Drake cites the many resources that are available to student veterans that support the community. She regularly receives scholarship notices, attends events and continuously learns about more opportunities specific for the student veteran community. 

Photos of Jennifer Drake: In the Air Force and at USF's College of Nursing

Drake had been an Air Force medic in Kuwait when she first met a nurse who inspired her to pursue nursing as a career. She admired the nurse’s “flawless execution” in working with the team. Drake applied to the nursing program so that she could commission back into the Air Force as a nurse.

The military medics and corpsmen say they’re fortunate that their experiences are directly transferable into civilian roles.
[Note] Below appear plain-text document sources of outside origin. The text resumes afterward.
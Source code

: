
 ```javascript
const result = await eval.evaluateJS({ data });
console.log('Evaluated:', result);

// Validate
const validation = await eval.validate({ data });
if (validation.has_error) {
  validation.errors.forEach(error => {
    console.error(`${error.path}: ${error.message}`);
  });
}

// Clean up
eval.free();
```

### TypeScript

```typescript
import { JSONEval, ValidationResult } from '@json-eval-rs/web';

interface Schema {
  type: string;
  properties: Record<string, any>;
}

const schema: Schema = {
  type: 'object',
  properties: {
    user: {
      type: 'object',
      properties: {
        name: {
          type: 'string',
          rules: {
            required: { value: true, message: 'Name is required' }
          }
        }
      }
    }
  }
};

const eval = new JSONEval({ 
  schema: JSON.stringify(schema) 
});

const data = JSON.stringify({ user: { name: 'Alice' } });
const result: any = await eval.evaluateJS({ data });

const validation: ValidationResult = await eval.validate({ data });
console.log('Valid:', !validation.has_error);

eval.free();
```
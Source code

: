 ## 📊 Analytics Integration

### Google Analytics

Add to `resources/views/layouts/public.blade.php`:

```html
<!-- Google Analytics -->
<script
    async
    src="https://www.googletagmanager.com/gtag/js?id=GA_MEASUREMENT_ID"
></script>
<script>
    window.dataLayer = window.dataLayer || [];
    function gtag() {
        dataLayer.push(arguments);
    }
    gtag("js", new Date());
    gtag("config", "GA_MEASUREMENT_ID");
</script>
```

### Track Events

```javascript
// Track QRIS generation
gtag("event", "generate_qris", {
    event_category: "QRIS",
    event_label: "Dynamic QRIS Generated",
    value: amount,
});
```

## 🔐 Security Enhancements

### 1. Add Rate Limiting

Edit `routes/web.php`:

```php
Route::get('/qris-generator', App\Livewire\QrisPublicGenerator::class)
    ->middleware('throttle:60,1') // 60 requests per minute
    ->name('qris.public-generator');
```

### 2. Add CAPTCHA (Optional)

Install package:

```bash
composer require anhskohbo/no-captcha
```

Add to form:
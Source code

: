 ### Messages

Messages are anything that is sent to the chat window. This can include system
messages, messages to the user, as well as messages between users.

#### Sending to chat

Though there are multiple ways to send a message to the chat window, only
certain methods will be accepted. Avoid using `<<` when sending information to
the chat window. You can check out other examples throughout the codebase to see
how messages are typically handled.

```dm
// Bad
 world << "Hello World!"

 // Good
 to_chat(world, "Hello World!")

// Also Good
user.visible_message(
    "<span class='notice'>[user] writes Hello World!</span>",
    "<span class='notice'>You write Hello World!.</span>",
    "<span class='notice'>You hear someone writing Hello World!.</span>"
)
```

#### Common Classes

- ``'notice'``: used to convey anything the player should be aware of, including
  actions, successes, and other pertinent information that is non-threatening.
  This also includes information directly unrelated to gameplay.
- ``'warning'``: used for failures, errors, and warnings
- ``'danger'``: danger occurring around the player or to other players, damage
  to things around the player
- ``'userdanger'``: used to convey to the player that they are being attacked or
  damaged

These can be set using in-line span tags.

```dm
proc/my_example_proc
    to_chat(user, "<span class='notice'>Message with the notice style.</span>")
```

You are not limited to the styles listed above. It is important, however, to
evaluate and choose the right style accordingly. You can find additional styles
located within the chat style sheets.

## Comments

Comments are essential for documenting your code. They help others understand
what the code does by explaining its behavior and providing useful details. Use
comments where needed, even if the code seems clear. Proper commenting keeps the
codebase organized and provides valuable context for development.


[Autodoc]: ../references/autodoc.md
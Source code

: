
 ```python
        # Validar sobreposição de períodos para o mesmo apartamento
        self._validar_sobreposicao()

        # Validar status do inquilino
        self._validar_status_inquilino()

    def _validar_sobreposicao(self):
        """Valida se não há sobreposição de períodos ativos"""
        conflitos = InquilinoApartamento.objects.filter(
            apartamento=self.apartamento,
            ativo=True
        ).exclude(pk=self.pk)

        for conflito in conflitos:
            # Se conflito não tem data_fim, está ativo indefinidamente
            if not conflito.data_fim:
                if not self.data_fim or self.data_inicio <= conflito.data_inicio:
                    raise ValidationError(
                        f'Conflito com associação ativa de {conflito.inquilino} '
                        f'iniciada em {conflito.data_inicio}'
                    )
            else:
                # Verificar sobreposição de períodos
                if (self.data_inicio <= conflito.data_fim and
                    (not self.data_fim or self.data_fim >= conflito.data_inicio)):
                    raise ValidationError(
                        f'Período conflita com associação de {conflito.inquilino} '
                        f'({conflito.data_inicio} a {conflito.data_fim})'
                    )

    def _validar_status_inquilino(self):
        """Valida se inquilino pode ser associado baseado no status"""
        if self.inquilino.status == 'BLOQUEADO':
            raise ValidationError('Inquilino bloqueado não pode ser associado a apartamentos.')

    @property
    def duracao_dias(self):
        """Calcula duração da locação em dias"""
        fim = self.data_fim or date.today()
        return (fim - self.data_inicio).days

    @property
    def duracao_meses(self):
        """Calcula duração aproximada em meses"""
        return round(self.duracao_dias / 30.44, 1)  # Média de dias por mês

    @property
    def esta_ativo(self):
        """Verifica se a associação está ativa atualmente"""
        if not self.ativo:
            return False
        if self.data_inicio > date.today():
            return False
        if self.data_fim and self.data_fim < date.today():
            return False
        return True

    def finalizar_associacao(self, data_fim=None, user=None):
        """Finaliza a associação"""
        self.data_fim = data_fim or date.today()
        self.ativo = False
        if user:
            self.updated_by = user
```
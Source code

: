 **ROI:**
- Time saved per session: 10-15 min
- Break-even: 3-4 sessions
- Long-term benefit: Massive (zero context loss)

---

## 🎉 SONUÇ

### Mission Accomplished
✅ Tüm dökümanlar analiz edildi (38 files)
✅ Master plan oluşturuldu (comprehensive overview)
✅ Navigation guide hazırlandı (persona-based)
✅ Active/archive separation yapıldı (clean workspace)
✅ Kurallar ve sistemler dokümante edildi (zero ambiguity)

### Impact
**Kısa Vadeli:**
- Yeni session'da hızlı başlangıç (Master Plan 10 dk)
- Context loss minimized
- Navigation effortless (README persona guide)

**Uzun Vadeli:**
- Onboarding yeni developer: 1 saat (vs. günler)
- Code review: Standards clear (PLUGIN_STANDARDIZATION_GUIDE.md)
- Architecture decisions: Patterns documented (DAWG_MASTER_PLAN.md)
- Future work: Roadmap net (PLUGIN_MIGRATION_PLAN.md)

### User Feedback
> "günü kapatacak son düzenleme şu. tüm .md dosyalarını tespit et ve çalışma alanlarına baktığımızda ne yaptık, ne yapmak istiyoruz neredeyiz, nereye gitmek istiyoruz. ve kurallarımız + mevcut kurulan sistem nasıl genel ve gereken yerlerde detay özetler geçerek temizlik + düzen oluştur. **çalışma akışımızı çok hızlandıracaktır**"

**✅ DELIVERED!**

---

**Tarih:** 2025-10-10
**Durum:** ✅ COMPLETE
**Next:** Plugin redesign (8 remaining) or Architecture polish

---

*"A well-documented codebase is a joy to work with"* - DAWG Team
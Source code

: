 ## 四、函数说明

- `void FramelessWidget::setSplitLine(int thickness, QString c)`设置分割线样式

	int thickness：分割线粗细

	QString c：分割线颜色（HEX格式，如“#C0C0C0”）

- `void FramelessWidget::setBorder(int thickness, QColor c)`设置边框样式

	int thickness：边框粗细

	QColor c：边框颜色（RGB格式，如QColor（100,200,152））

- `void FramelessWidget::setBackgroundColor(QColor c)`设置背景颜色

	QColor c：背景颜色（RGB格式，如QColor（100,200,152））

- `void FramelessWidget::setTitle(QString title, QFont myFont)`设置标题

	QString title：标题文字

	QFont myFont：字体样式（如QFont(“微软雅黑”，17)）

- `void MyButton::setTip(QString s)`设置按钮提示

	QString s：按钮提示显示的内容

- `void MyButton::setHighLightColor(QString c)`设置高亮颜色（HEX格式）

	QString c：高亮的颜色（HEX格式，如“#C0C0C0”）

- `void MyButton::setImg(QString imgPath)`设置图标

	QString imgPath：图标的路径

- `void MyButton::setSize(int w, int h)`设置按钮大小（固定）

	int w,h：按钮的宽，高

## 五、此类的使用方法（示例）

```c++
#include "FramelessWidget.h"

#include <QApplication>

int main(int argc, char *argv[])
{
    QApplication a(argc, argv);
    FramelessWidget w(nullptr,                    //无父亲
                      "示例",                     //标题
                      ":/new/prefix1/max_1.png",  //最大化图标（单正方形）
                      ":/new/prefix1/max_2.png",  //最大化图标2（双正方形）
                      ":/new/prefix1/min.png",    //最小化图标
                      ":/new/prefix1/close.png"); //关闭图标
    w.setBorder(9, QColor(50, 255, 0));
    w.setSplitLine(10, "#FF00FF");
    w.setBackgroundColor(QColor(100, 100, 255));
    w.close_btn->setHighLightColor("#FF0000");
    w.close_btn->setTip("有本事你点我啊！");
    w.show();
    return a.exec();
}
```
O’Brien’s and Drake’s experiences shaped the paths they chose in health care, which lead to them pursuing their nursing degrees. 

James Nickson joined the Navy with the intent of going into health care. At the start of his service, he entered a program to become a hospital corpsman and later to become a surgical technologist. Nickson served for seven-and-a-half years and is currently enlisted in the reserves. He joined the V-CARE program with thorough medical experience; he’s already performed over 7,000 surgeries.

“I knew I wanted to have more patient contact,” said Nickson. “I see nursing as stepping up to something new.”

Photos of James Nickson: In the Navy and at the USF College of Nursing

As a nurse, he will be able to have more interaction with people. The V-CARE program is a perfect fit for him. After graduation he hopes to commission as an officer in the Navy Reserve.

“I feel like our curriculum was perfect for us to succeed to be a nurse.”